I’m writing this about 10 hours before you’ll see this. It’s 8 p.m. Sept. 2, 2014.
Ten years ago tonight, my friends and I went out to get smashed at the Billy Goat. We did that a lot, in retrospect.
My out-of-town girlfriend was in town. We started to fight. We did that a lot too, in retrospect.
The drunken, rambling argument spilled out onto Michigan Avenue, then east down the river walkway. It culminated by the fountain designed to shoot a perfect parabola of water over the river. In practice, it pisses unfiltered sludge on any boat unfortunate enough to head underneath.

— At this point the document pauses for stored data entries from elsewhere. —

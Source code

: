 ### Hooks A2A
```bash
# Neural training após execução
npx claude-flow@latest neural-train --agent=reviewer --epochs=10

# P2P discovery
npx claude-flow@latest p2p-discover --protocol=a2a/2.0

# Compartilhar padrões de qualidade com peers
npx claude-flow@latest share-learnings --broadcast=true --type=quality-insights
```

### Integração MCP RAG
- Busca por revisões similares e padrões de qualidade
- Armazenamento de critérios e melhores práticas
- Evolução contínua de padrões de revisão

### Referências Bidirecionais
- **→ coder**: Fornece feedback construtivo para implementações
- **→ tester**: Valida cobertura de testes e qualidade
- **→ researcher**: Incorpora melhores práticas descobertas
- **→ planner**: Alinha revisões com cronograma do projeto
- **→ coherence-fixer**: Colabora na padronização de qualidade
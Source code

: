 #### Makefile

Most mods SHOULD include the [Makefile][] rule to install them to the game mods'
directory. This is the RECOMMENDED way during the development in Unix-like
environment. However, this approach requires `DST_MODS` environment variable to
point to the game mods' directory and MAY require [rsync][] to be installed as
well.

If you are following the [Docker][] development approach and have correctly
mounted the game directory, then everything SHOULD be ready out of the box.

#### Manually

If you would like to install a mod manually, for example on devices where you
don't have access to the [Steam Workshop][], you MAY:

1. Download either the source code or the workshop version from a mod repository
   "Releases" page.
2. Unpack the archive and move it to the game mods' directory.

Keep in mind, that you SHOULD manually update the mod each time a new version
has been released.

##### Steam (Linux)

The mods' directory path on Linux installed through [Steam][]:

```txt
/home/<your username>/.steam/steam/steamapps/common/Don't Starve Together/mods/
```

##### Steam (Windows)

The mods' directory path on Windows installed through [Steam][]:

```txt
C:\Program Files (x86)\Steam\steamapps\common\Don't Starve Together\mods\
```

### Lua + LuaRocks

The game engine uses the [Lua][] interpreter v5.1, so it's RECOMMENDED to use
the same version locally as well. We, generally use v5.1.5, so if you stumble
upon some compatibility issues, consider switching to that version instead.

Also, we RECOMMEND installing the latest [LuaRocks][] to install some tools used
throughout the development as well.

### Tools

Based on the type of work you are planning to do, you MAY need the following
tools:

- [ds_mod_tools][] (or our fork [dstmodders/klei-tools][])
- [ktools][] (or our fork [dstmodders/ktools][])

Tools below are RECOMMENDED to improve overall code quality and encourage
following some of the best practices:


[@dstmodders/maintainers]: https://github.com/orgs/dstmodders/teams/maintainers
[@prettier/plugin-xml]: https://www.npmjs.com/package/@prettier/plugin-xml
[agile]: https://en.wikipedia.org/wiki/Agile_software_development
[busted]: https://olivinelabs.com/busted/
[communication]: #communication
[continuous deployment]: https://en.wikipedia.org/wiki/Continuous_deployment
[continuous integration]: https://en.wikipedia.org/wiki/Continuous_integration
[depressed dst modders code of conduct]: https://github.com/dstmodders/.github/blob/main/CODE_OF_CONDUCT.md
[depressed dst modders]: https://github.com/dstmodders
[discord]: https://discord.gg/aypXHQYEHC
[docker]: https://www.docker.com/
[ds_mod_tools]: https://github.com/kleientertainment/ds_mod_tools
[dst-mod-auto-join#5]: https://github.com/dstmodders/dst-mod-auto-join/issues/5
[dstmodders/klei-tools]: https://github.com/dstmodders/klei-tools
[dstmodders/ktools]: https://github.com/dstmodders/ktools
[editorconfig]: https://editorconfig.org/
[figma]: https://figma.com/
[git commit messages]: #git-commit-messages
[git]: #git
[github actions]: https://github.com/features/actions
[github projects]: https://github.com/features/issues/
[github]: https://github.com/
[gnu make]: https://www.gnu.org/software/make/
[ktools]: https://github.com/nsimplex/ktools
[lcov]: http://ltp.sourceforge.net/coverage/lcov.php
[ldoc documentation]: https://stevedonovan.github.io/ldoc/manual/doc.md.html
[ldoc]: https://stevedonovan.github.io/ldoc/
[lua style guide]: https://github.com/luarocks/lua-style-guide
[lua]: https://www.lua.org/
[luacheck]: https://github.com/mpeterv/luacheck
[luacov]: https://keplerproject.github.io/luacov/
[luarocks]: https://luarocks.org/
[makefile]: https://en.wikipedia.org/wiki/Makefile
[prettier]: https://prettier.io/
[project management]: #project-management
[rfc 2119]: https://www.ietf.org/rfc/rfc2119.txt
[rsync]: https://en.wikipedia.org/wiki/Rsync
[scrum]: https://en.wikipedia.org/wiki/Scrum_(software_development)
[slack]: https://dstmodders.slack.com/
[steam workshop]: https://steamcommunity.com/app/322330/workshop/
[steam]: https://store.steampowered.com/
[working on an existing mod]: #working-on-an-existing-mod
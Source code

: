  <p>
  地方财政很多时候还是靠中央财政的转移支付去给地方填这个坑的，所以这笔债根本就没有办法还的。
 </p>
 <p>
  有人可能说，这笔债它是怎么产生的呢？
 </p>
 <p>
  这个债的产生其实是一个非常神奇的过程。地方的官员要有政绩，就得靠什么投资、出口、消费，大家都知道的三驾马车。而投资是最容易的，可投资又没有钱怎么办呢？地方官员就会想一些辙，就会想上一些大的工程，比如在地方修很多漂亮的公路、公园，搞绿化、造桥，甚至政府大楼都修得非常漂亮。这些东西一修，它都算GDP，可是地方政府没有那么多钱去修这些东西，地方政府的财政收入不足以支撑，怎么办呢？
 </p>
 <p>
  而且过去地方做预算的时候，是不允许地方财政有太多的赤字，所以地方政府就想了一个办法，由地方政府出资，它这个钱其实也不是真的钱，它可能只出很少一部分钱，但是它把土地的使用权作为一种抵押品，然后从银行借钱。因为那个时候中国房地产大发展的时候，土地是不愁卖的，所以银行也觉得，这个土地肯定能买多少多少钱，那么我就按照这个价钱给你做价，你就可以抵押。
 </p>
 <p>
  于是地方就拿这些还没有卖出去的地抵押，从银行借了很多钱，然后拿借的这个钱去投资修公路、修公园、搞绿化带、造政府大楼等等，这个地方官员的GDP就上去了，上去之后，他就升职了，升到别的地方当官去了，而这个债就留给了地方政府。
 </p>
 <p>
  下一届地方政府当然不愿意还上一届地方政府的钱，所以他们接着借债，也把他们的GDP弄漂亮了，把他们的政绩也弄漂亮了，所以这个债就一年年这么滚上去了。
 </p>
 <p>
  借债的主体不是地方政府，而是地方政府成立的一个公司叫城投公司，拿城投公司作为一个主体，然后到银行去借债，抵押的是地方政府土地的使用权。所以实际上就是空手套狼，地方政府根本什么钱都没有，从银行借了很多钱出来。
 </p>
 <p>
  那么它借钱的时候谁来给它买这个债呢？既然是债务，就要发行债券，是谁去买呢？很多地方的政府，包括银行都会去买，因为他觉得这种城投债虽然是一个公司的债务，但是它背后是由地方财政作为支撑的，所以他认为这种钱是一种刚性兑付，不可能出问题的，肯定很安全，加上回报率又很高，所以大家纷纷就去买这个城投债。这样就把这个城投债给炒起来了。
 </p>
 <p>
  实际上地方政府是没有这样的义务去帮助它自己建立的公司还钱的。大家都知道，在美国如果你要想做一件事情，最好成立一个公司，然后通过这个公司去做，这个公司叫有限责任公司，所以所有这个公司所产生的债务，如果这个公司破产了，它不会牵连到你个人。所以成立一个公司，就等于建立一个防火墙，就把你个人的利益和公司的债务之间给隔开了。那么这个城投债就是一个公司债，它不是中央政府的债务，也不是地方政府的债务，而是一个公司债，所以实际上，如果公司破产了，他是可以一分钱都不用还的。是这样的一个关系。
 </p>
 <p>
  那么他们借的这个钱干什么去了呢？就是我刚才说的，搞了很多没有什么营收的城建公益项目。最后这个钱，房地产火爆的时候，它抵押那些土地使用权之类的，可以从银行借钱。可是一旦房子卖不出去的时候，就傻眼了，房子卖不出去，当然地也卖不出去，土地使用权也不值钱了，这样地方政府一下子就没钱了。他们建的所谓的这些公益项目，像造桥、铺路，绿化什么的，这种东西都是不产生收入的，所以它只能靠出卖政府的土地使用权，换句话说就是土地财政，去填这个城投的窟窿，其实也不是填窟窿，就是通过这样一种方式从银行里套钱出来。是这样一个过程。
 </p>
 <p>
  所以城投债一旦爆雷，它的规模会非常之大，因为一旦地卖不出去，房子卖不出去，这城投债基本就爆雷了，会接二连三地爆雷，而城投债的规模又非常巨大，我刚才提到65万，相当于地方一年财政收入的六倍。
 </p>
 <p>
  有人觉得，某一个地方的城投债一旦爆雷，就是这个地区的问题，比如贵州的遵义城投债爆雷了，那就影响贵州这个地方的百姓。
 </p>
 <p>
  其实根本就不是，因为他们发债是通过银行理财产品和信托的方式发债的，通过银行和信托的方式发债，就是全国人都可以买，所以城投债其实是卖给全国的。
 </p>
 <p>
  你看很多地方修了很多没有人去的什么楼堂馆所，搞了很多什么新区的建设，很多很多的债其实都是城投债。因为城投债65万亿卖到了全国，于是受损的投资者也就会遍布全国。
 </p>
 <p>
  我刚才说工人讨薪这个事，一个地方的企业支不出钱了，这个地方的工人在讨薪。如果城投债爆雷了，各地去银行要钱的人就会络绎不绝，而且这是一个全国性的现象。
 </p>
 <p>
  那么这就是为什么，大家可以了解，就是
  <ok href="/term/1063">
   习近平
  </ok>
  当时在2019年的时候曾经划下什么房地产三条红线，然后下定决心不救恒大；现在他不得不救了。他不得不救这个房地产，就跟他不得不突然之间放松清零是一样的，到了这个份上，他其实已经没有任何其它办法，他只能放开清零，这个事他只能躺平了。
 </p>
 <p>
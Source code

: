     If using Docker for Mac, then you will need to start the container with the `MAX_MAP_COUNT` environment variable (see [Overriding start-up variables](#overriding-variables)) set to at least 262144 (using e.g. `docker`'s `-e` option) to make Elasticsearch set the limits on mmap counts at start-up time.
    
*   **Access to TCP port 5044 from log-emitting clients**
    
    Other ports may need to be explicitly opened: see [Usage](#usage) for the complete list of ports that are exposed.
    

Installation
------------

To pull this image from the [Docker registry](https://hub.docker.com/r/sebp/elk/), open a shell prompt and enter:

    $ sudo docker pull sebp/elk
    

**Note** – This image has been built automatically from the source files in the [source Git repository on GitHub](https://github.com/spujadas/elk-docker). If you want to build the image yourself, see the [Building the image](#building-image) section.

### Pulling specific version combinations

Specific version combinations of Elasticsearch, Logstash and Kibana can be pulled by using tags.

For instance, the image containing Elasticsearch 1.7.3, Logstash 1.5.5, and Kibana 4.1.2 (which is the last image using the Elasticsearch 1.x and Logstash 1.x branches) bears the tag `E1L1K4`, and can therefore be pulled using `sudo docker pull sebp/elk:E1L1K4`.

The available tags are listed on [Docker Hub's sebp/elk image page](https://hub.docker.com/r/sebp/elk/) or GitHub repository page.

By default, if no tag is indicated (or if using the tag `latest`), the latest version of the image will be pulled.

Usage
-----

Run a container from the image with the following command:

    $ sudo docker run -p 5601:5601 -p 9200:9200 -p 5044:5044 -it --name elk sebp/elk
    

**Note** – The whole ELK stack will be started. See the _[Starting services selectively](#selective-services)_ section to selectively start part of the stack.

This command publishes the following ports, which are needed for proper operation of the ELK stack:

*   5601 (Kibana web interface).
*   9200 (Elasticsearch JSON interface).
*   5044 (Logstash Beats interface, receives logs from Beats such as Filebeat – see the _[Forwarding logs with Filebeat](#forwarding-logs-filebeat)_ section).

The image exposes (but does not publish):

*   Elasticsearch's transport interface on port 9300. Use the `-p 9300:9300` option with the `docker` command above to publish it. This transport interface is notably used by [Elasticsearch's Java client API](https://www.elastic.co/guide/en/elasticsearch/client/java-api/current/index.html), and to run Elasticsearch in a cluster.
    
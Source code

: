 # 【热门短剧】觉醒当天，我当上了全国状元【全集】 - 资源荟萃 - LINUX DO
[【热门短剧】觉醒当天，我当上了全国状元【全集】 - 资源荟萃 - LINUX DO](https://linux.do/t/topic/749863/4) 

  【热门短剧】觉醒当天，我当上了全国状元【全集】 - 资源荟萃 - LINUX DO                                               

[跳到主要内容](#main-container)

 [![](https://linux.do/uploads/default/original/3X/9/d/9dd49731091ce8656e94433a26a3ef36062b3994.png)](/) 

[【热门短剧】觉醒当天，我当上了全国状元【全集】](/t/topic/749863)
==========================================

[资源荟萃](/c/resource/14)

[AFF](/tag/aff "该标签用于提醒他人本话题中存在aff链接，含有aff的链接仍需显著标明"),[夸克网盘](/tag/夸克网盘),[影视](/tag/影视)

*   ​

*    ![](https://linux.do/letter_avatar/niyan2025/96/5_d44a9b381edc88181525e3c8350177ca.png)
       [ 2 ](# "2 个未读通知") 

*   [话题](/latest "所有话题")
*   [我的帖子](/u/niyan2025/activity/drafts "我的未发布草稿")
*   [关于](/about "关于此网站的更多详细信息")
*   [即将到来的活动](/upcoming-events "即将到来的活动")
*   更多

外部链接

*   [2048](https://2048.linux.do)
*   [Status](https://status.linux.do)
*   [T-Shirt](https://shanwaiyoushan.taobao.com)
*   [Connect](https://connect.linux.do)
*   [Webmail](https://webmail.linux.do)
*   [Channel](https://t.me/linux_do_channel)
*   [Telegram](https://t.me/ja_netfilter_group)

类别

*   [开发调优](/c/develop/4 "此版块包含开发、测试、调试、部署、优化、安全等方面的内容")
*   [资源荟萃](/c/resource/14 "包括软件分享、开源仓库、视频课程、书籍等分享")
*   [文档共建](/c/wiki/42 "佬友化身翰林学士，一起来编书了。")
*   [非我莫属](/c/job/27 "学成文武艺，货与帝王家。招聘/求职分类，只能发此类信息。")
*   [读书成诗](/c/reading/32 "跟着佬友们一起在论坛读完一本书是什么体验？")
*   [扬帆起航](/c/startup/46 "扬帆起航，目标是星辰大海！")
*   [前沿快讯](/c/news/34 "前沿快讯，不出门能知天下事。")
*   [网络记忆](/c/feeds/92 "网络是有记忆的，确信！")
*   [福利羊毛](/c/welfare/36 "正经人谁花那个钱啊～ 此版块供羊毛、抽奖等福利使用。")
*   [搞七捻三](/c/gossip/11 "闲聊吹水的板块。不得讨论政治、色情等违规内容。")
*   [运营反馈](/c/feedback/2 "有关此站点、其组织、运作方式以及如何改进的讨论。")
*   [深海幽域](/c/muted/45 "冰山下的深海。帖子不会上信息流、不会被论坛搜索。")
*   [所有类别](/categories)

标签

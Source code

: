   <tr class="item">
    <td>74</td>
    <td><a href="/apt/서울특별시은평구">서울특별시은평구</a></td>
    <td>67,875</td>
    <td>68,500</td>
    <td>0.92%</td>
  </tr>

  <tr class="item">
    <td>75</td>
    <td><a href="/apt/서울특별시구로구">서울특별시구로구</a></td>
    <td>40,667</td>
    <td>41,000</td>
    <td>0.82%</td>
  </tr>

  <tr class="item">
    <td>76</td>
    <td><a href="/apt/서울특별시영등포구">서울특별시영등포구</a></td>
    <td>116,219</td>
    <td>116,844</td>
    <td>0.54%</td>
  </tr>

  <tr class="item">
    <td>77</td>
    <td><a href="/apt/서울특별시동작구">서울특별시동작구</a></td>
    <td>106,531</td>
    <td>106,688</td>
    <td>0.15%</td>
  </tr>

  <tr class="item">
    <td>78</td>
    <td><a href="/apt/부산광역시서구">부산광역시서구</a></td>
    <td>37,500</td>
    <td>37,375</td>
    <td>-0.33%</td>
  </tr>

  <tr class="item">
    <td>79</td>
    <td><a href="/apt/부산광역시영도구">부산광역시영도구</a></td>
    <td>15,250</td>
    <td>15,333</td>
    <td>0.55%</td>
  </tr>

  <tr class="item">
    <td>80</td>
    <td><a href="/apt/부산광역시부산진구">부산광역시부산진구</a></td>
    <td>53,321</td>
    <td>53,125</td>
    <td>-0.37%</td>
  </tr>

As I lay by the fountain’s edge, I asked my new ex what time it was. She told me. It was after midnight.
“It’s my birthday,” I said.
She said she was sorry we broke up that day.
Five years ago tonight, I was at a different future ex’s apartment in Wilmette or Winnetka or some other Wuh-sounding northern suburb.
She was relaxing on the couch, as was her wont. I was hunched over a laptop typing, as was and remains mine.
I wrote a story for the Windy Citizen, a now-defunct site that used to let me scribble for them. I wrote about being scared of turning 30. I wrote about half wanting to go to the girl on the couch and half wanting “to run down to the lake, rip off my clothes and dive in, howling at the moon as I paddle naked through the water.”
I wrote about how writing felt like splitting the difference.
Thirty-five years ago tonight, Joe and a heavily pregnant Diane Dailing went to sleep. Joe was tired. He would bug me for years after about getting him up at 5 a.m. the next morning.
Seventy years ago tonight, Cpl. John Dailing was a few days away from missing his second son’s first birthday. He slept in a cot in New Guinea, working by day in a munitions factory. He was an older recruit, part of the “fathers’ draft” passed by Congress the year before.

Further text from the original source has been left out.